#### [Required action]
Give the data again exactly as written, skipping any pictures.

>>>

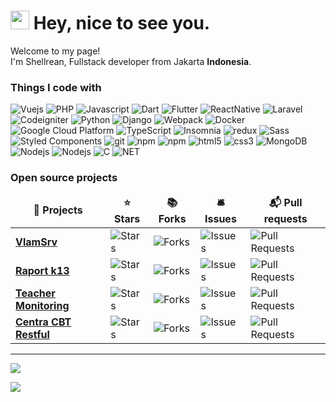 <h1><img src="https://emojis.slackmojis.com/emojis/images/1531849430/4246/blob-sunglasses.gif?1531849430" width="30"/> Hey, nice to see you.</h1>


<p>Welcome to my page! </br> I'm Shellrean, Fullstack developer from Jakarta <b>Indonesia</b>. </p>
<h3>Things I code with</h3>
<p>
  <img alt="Vuejs" src="https://img.shields.io/badge/-Vuejs-13aa52?style=flat-square&logo=Vue.js&logoColor=white" />
  <img alt="PHP" src="https://img.shields.io/badge/-PHP-1a73e8?style=flat-square&logo=PHP&logoColor=white" />
  <img alt="Javascript" src="https://img.shields.io/badge/-Javascript-ebe834?style=flat-square&logo=Javascript&logoColor=white" />
  <img alt="Dart" src="https://img.shields.io/badge/-Dart-00a6ff?style=flat-square&logo=Dart&logoColor=white" />
  <img alt="Flutter" src="https://img.shields.io/badge/-Flutter-0077ff?style=flat-square&logo=Flutter&logoColor=white" />
  <img alt="ReactNative" src="https://img.shields.io/badge/-React-0077ff?style=flat-square&logo=React&logoColor=white" />
  <img alt="Laravel" src="https://img.shields.io/badge/-Laravel-F05032?style=flat-square&logo=Laravel&logoColor=white" />
  <img alt="Codeigniter" src="https://img.shields.io/badge/-Codeigniter-DD0031?style=flat-square&logo=Codeigniter&logoColor=white" />
  <img alt="Python" src="https://img.shields.io/badge/-Python-4a9bf7?style=flat-square&logo=python&logoColor=white" />
  <img alt="Django" src="https://img.shields.io/badge/-Django-43853d?style=flat-square&logo=Django&logoColor=white" />
  <img alt="Webpack" src="https://img.shields.io/badge/-Webpack-8DD6F9?style=flat-square&logo=webpack&logoColor=white" /> 
  <img alt="Docker" src="https://img.shields.io/badge/-Docker-46a2f1?style=flat-square&logo=docker&logoColor=white" />
  <img alt="Google Cloud Platform" src="https://img.shields.io/badge/-Google_Cloud_Platform-1a73e8?style=flat-square&logo=google-cloud&logoColor=white" />
  <img alt="TypeScript" src="https://img.shields.io/badge/-TypeScript-007ACC?style=flat-square&logo=typescript&logoColor=white" />
  <img alt="Insomnia" src="https://img.shields.io/badge/-Insomnia-5849BE?style=flat-square&logo=insomnia&logoColor=white" />
  <img alt="redux" src="https://img.shields.io/badge/-Redux-764ABC?style=flat-square&logo=redux&logoColor=white" />
  <img alt="Sass" src="https://img.shields.io/badge/-Sass-CC6699?style=flat-square&logo=sass&logoColor=white" />
  <img alt="Styled Components" src="https://img.shields.io/badge/-Styled_Components-db7092?style=flat-square&logo=styled-components&logoColor=white" />
  <img alt="git" src="https://img.shields.io/badge/-Git-F05032?style=flat-square&logo=git&logoColor=white" />
  <img alt="npm" src="https://img.shields.io/badge/-NPM-CB3837?style=flat-square&logo=npm&logoColor=white" />
  <img alt="npm" src="https://img.shields.io/badge/-Yarn-1a73e8?style=flat-square&logo=yarn&logoColor=white" />
  <img alt="html5" src="https://img.shields.io/badge/-HTML5-E34F26?style=flat-square&logo=html5&logoColor=white" />
  <img alt="css3" src="https://img.shields.io/badge/-CSS3-00cefc?style=flat-square&logo=css3&logoColor=white" />
  <img alt="MongoDB" src="https://img.shields.io/badge/-MongoDB-13aa52?style=flat-square&logo=mongodb&logoColor=white" />
  <img alt="Nodejs" src="https://img.shields.io/badge/-Nodejs-43853d?style=flat-square&logo=Node.js&logoColor=white" />
  <img alt="Nodejs" src="https://img.shields.io/badge/-Golang-45b8d8?style=flat-square&logo=Go&logoColor=white" />
  <img alt="C" src="https://img.shields.io/badge/-Language-089e00?style=flat-square&logo=C&logoColor=white" />
  <img alt="NET" src="https://img.shields.io/badge/-.NET-00aaff?style=flat-square&logo=.net&logoColor=white" />
</p>
<h3>Open source projects</h3>
<table>
  <thead align="center">
    <tr border: none;>
      <td><b>🎁 Projects</b></td>
      <td><b>⭐ Stars</b></td>
      <td><b>📚 Forks</b></td>
      <td><b>🛎 Issues</b></td>
      <td><b>📬 Pull requests</b></td>
    </tr>
  </thead>
  <tbody>
    <tr>
	    <td><a href="https://github.com/shellrean/vlamsrv"><b>VlamSrv</b></a></td>
      <td><img alt="Stars" src="https://img.shields.io/github/stars/shellrean/vlamsrv?style=flat-square&labelColor=343b41"/></td>
      <td><img alt="Forks" src="https://img.shields.io/github/forks/shellrean/vlamsrv?style=flat-square&labelColor=343b41"/></td>
      <td><img alt="Issues" src="https://img.shields.io/github/issues/shellrean/vlamsrv?style=flat-square&labelColor=343b41"/></td>
      <td><img alt="Pull Requests" src="https://img.shields.io/github/issues-pr/shellrean/vlamsrv?style=flat-square&labelColor=343b41"/></td>
    </tr>
	  <tr>
		  <td><a href="https://github.com/shellrean/crapor"><b>Raport k13</b></a></td>
      <td><img alt="Stars" src="https://img.shields.io/github/stars/shellrean/crapor?style=flat-square&labelColor=343b41"/></td>
      <td><img alt="Forks" src="https://img.shields.io/github/forks/shellrean/crapor?style=flat-square&labelColor=343b41"/></td>
      <td><img alt="Issues" src="https://img.shields.io/github/issues/shellrean/crapor?style=flat-square&labelColor=343b41"/></td>
      <td><img alt="Pull Requests" src="https://img.shields.io/github/issues-pr/shellrean/crapor?style=flat-square&labelColor=343b41"/></td>
    </tr>
		<tr>
			<td><a href="https://github.com/shellrean/monitor"><b>Teacher Monitoring</b></a></td>
      <td><img alt="Stars" src="https://img.shields.io/github/stars/shellrean/monitor?style=flat-square&labelColor=343b41"/></td>
      <td><img alt="Forks" src="https://img.shields.io/github/forks/shellrean/monitor?style=flat-square&labelColor=343b41"/></td>
      <td><img alt="Issues" src="https://img.shields.io/github/issues/shellrean/monitor?style=flat-square&labelColor=343b41"/></td>
      <td><img alt="Pull Requests" src="https://img.shields.io/github/issues-pr/shellrean/monitor?style=flat-square&labelColor=343b41"/></td>
    </tr>	<tr>
			<td><a href="https://github.com/shellrean/centra-cbt"><b>Centra CBT Restful</b></a></td>
      <td><img alt="Stars" src="https://img.shields.io/github/stars/shellrean/centra-cbt?style=flat-square&labelColor=343b41"/></td>
      <td><img alt="Forks" src="https://img.shields.io/github/forks/shellrean/centra-cbt?style=flat-square&labelColor=343b41"/></td>
      <td><img alt="Issues" src="https://img.shields.io/github/issues/shellrean/centra-cbt?style=flat-square&labelColor=343b41"/></td>
      <td><img alt="Pull Requests" src="https://img.shields.io/github/issues-pr/shellrean/centra-cbt?style=flat-square&labelColor=343b41"/></td>
    </tr>
  </tbody>
</table>


------------

<p>
  <img src="https://github-readme-stats.vercel.app/api?username=shellrean&show_icons=true&theme=radical"">
</p>
<p>
 <img align="center" src="https://github-readme-stats.anuraghazra1.vercel.app/api/top-langs/?username=shellrean&layout=compact&theme=radical" />
</p>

<<<

#### [Written response]
 <h1><img src="https://emojis.slackmojis.com/emojis/images/1531849430/4246/blob-sunglasses.gif?1531849430" width="30"/> Hey, nice to see you.</h1>


<p>Welcome to my page! </br> I'm Shellrean, Fullstack developer from Jakarta <b>Indonesia</b>. </p>
<h3>Things I code with</h3>
<p>
  <img alt="Vuejs" src="https://img.shields.io/badge/-Vuejs-13aa52?style=flat-square&logo=Vue.js&logoColor=white" />
  <img alt="PHP" src="https://img.shields.io/badge/-PHP-1a73e8?style=flat-square&logo=PHP&logoColor=white" />
  <img alt="Javascript" src="https://img.shields.io/badge/-Javascript-ebe834?style=flat-square&logo=Javascript&logoColor=white" />
  <img alt="Dart" src="https://img.shields.io/badge/-Dart-00a6ff?style=flat-square&logo=Dart&logoColor=white" />
  <img alt="Flutter" src="https://img.shields.io/badge/-Flutter-0077ff?style=flat-square&logo=Flutter&logoColor=white" />
  <img alt="ReactNative" src="https://img.shields.io/badge/-React-0077ff?style=flat-square&logo=React&logoColor=white" />
  <img alt="Laravel" src="https://img.shields.io/badge/-Laravel-F05032?style=flat-square&logo=Laravel&logoColor=white" />
  <img alt="Codeigniter" src="https://img.shields.io/badge/-Codeigniter-DD0031?style=flat-square&logo=Codeigniter&logoColor=white" />
  <img alt="Python" src="https://img.shields.io/badge/-Python-4a9bf7?style=flat-square&logo=python&logoColor=white" />
  <img alt="Django" src="https://img.shields.io/badge/-Django-43853d?style=flat-square&logo=Django&logoColor=white" />
  <img alt="Webpack" src="https://img.shields.io/badge/-Webpack-8DD6F9?style=flat-square&logo=webpack&logoColor=white" /> 
  <img alt="Docker" src="https://img.shields.io/badge/-Docker-46a2f1?style=flat-square&logo=docker&logoColor=white" />
  <img alt="Google Cloud Platform" src="https://img.shields.io/badge/-Google_Cloud_Platform-1a73e8?style=flat-square&logo=google-cloud&logoColor=white" />
  <img alt="TypeScript" src="https://img.shields.io/badge/-TypeScript-007ACC?style=flat-square&logo=typescript&logoColor=white" />
  <img alt="Insomnia" src="https://img.shields.io/badge/-Insomnia-5849BE?style=flat-square&logo=insomnia&logoColor=white" />
  <img alt="redux" src="https://img.shields.io/badge/-Redux-764ABC?style=flat-square&logo=redux&logoColor=white" />
  <img alt="Sass" src="https://img.shields.io/badge/-Sass-CC6699?style=flat-square&logo=sass&logoColor=white" />
  <img alt="Styled Components" src="https://img.shields.io/badge/-Styled_Components-db7092?style=flat-square&logo=styled-components&logoColor=white" />
  <img alt="git" src="https://img.shields.io/badge/-Git-F05032?style=flat-square&logo=git&logoColor=white" />
  <img alt="npm" src="https://img.shields.io/badge/-NPM-CB3837?style=flat-square&logo=npm&logoColor=white" />
  <img alt="npm" src="https://img.shields.io/badge/-Yarn-1a73e8?style=flat-square&logo=yarn&logoColor=white" />
  <img alt="html5" src="https://img.shields.io/badge/-HTML5-E34F26?style=flat-square&logo=html5&logoColor=white" />
  <img alt="css3" src="https://img.shields.io/badge/-CSS3-00cefc?style=flat-square&logo=css3&logoColor=white" />
  <img alt="MongoDB" src="https://img.shields.io/badge/-MongoDB-13aa52?style=flat-square&logo=mongodb&logoColor=white" />
  <img alt="Nodejs" src="https://img.shields.io/badge/-Nodejs-43853d?style=flat-square&logo=Node.js&logoColor=white" />
  <img alt="Nodejs" src="https://img.shields.io/badge/-Golang-45b8d8?style=flat-square&logo=Go&logoColor=white" />
  <img alt="C" src="https://img.shields.io/badge/-Language-089e00?style=flat-square&logo=C&logoColor=white" />
  <img alt="NET" src="https://img.shields.io/badge/-.NET-00aaff?style=flat-square&logo=.net&logoColor=white" />
</p>
<h3>Open source projects</h3>
<table>
  <thead align="center">
    <tr border: none;>
      <td><b>🎁 Projects</b></td>
      <td><b>⭐ Stars</b></td>
      <td><b>📚 Forks</b></td>
      <td><b>🛎 Issues</b></td>
      <td><b>📬 Pull requests</b></td>
    </tr>
  </thead>
  <tbody>
    <tr>
	    <td><a href="https://github.com/shellrean/vlamsrv"><b>VlamSrv</b></a></td>
      <td><img alt="Stars" src="https://img.shields.io/github/stars/shellrean/vlamsrv?style=flat-square&labelColor=343b41"/></td>
      <td><img alt="Forks" src="https://img.shields.io/github/forks/shellrean/vlamsrv?style=flat-square&labelColor=343b41"/></td>
      <td><img alt="Issues" src="https://img.shields.io/github/issues/shellrean/vlamsrv?style=flat-square&labelColor=343b41"/></td>
      <td><img alt="Pull Requests" src="https://img.shields.io/github/issues-pr/shellrean/vlamsrv?style=flat-square&labelColor=343b41"/></td>
    </tr>
	  <tr>
		  <td><a href="https://github.com/shellrean/crapor"><b>Raport k13</b></a></td>
      <td><img alt="Stars" src="https://img.shields.io/github/stars/shellrean/crapor?style=flat-square&labelColor=343b41"/></td>
      <td><img alt="Forks" src="https://img.shields.io/github/forks/shellrean/crapor?style=flat-square&labelColor=343b41"/></td>
      <td><img alt="Issues" src="https://img.shields.io/github/issues/shellrean/crapor?style=flat-square&labelColor=343b41"/></td>
      <td><img alt="Pull Requests" src="https://img.shields.io/github/issues-pr/shellrean/crapor?style=flat-square&labelColor=343b41"/></td>
    </tr>
		<tr>
			<td><a href="https://github.com/shellrean/monitor"><b>Teacher Monitoring</b></a></td>
      <td><img alt="Stars" src="https://img.shields.io/github/stars/shellrean/monitor?style=flat-square&labelColor=343b41"/></td>
      <td><img alt="Forks" src="https://img.shields.io/github/forks/shellrean/monitor?style=flat-square&labelColor=343b41"/></td>
      <td><img alt="Issues" src="https://img.shields.io/github/issues/shellrean/monitor?style=flat-square&labelColor=343b41"/></td>
      <td><img alt="Pull Requests" src="https://img.shields.io/github/issues-pr/shellrean/monitor?style=flat-square&labelColor=343b41"/></td>
    </tr>	<tr>
			<td><a href="https://github.com/shellrean/centra-cbt"><b>Centra CBT Restful</b></a></td>
      <td><img alt="Stars" src="https://img.shields.io/github/stars/shellrean/centra-cbt?style=flat-square&labelColor=343b41"/></td>
      <td><img alt="Forks" src="https://img.shields.io/github/forks/shellrean/centra-cbt?style=flat-square&labelColor=343b41"/></td>
      <td><img alt="Issues" src="https://img.shields.io/github/issues/shellrean/centra-cbt?style=flat-square&labelColor=343b41"/></td>
      <td><img alt="Pull Requests" src="https://img.shields.io/github/issues-pr/shellrean/centra-cbt?style=flat-square&labelColor=343b41"/></td>
    </tr>
  </tbody>
</table>


------------

<p>
  <img src="https://github-readme-stats.vercel.app/api?username=shellrean&show_icons=true&theme=radical"">
</p>
<p>
 <img align="center" src="https://github-readme-stats.anuraghazra1.vercel.app/api/top-langs/?username=shellrean&layout=compact&theme=radical" />
</p>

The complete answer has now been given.